> **Task goal**: Output the lines below exactly, please, from the first line until the line with "- Upload all project files", counting both.

(The records Opens)

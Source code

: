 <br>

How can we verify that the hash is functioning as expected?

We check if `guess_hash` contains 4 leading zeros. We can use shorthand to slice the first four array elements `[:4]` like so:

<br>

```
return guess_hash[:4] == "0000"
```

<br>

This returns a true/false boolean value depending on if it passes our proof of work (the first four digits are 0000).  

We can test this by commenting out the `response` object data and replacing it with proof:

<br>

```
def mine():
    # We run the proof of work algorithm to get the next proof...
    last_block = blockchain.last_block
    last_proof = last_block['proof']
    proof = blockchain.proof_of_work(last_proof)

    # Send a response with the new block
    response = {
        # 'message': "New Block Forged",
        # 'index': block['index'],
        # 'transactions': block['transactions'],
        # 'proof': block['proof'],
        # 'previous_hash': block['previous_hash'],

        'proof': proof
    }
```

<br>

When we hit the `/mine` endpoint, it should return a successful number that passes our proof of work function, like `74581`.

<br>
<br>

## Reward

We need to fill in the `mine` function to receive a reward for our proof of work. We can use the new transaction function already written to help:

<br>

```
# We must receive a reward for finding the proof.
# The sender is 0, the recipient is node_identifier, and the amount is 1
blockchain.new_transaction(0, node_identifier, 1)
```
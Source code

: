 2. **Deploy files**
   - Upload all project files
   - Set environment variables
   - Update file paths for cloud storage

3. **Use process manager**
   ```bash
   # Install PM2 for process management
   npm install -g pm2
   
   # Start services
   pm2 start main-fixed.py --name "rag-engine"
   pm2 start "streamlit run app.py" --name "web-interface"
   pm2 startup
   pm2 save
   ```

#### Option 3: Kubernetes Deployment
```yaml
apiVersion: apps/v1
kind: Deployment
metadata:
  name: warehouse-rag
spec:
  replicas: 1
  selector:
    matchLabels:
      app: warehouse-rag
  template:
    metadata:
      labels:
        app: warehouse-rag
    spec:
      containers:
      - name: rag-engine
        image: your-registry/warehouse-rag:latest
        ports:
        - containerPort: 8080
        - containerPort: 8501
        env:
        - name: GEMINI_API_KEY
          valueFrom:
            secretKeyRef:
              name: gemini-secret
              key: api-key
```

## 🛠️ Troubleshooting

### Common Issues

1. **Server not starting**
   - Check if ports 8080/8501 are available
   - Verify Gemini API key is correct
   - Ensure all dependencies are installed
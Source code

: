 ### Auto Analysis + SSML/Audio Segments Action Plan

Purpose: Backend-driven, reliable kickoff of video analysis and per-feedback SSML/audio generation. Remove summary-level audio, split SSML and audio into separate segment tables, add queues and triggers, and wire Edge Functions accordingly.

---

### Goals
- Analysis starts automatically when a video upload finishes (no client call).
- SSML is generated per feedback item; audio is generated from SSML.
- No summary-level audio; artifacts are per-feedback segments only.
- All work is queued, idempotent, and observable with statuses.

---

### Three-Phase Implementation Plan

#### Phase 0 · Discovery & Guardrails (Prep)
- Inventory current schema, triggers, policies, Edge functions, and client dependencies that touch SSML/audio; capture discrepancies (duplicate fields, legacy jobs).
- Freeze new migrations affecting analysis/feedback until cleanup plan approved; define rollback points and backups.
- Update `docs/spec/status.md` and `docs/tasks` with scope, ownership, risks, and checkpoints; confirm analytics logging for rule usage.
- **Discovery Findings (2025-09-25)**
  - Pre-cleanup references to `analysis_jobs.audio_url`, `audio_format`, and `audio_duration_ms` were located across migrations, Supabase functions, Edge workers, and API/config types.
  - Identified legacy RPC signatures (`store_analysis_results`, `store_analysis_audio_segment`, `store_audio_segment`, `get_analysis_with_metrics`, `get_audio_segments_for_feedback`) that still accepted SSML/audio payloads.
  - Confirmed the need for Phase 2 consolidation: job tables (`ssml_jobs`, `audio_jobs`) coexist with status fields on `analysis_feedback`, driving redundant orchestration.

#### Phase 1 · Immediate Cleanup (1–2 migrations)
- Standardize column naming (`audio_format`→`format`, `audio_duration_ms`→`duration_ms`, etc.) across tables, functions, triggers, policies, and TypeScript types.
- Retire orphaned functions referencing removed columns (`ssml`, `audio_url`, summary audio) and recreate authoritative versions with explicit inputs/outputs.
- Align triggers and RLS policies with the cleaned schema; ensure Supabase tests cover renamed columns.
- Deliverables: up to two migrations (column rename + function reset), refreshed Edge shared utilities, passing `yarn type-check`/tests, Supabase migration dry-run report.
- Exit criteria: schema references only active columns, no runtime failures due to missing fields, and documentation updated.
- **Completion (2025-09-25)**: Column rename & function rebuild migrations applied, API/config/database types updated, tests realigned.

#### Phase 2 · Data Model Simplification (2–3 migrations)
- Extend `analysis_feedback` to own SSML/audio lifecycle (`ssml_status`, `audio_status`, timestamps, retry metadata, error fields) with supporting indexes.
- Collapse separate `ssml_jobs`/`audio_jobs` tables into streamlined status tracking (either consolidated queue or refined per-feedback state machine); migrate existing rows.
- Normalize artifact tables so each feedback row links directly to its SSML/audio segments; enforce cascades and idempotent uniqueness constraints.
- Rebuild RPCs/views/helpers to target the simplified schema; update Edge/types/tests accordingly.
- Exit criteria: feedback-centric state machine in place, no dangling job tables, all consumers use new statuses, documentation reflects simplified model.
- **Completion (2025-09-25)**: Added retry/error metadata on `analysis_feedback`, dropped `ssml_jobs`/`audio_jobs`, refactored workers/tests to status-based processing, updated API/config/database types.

(The records Closes)

> **Output for this task**:
Source code

: <br>

How can we verify that the hash is functioning as expected?

We check if `guess_hash` contains 4 leading zeros. We can use shorthand to slice the first four array elements `[:4]` like so:

<br>

```
return guess_hash[:4] == "0000"
```

<br>

This returns a true/false boolean value depending on if it passes our proof of work (the first four digits are 0000).  

We can test this by commenting out the `response` object data and replacing it with proof:

<br>

```
def mine():
    # We run the proof of work algorithm to get the next proof...
    last_block = blockchain.last_block
    last_proof = last_block['proof']
    proof = blockchain.proof_of_work(last_proof)

    # Send a response with the new block
    response = {
        # 'message': "New Block Forged",
        # 'index': block['index'],
        # 'transactions': block['transactions'],
        # 'proof': block['proof'],
        # 'previous_hash': block['previous_hash'],

        'proof': proof
    }
```

<br>

When we hit the `/mine` endpoint, it should return a successful number that passes our proof of work function, like `74581`.

<br>
<br>

## Reward

We need to fill in the `mine` function to receive a reward for our proof of work. We can use the new transaction function already written to help:

<br>

```
# We must receive a reward for finding the proof.
# The sender is 0, the recipient is node_identifier, and the amount is 1
blockchain.new_transaction(0, node_identifier, 1)
```
Source code

: 2. **Deploy files**
   - Upload all project files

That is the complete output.